Agricultural Research Service

Title: Breeding for Resistance to Straighthead Disorder in Rice

Authors
item Gibbons, James - UA RREC
item Yan, Wengui
item Jiang, J - UA RREC
item Taylor, Keith - UA RREC

Submitted to: American Society of Agronomy Abstracts
Publication Type: Abstract Only
Publication Acceptance Date: September 27, 2004
Publication Date: October 31, 2004
Citation: Gibbons, J., Yan, W., Jiang, J., Taylor, K. 2004. Breeding for resistance to straighthead disorder in rice [abstract]. Agronomy Abstracts. 2004 CDROM.

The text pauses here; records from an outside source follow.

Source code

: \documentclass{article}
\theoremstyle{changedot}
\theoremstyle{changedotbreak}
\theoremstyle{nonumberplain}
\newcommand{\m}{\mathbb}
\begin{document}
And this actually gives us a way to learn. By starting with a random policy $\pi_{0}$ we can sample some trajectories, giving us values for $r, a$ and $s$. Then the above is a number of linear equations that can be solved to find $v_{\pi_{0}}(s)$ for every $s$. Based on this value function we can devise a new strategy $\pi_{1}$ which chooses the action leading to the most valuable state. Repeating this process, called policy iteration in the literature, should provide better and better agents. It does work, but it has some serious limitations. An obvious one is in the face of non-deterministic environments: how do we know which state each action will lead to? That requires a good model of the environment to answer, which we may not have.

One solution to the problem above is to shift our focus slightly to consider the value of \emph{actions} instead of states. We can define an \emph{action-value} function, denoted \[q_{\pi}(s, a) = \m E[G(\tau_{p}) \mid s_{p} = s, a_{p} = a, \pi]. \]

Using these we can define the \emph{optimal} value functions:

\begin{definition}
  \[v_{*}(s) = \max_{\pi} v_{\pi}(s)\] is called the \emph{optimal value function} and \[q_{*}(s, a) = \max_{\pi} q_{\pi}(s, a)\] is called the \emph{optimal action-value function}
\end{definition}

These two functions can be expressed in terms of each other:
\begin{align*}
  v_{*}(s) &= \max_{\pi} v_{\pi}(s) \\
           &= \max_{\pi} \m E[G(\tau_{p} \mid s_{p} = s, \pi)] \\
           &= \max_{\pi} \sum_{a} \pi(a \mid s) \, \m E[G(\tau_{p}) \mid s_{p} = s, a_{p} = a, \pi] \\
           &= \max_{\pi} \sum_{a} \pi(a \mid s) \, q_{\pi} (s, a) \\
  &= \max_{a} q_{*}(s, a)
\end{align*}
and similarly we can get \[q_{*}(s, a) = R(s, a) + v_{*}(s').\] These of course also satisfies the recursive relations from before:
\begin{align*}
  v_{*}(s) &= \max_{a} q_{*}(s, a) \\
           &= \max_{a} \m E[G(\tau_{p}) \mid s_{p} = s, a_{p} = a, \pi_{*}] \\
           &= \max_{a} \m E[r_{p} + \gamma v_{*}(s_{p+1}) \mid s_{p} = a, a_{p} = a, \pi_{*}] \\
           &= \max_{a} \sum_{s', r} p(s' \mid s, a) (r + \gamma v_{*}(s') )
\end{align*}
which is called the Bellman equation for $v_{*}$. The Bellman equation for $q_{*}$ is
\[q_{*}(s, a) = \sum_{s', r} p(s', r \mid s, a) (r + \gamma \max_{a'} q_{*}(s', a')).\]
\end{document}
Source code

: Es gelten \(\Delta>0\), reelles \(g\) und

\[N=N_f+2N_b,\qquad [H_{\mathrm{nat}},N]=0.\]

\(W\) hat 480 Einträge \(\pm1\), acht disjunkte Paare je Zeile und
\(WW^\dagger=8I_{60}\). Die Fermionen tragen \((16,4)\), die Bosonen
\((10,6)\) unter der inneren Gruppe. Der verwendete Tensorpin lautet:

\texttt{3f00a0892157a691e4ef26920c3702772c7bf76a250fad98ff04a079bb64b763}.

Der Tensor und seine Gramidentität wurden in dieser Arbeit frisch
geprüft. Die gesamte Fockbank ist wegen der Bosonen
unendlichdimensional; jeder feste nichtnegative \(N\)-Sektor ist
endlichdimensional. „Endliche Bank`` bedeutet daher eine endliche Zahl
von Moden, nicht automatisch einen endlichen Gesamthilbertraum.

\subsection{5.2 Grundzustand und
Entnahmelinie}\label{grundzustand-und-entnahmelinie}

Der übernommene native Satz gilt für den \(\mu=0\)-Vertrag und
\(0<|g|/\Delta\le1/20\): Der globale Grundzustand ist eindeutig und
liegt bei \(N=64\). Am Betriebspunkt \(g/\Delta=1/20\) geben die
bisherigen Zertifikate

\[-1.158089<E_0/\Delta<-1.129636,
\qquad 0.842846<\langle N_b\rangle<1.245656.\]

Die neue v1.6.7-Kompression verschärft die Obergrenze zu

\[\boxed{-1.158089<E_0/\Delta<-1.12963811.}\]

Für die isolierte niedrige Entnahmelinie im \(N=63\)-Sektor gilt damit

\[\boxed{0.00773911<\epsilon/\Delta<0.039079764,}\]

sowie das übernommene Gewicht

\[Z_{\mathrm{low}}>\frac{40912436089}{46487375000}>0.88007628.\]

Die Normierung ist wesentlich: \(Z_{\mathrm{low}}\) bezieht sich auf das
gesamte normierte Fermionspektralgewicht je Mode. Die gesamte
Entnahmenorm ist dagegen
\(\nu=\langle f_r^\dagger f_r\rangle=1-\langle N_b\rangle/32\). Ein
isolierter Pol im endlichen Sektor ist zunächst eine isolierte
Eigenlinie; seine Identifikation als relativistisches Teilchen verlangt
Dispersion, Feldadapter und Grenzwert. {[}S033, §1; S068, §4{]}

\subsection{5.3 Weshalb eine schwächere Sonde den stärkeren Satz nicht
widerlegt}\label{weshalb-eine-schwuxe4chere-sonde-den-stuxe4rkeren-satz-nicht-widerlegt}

Technical Abstract: Rice plants affected by straighthead disorder are characterized by erect panicles with unfilled florets that give the appearance of "parrot beaks". The disease occurs in irrigated rice of the Southern United States and the Southern Cone of South America. Control measures are the use of resistant cultivars and draining and drying affected fields prior to internode elongation. Field and milling yield losses can be very high in affected fields. The exact causal agent of straighthead is unknown, but affected plants in soil treated with arsenic mimic field symptoms. A field screening method using soil applied MSMA under continuous flooded conditions is used to evaluate cultivars and breeding lines for resistance. Ratings are based on visual observa5tion of spikelet fertility, parrot beaking, and panicle emergence. Currently grown cultivars and experimental breeding lines vary in reaction from moderately resistant to highly susceptible. Newly introduced germplasm has shown high levels of resistance and is being incorporated into locally adapted cultivars. Anther culture of crosses with resistant parents is used for production of resistant progeny. Results of field screening will be presented.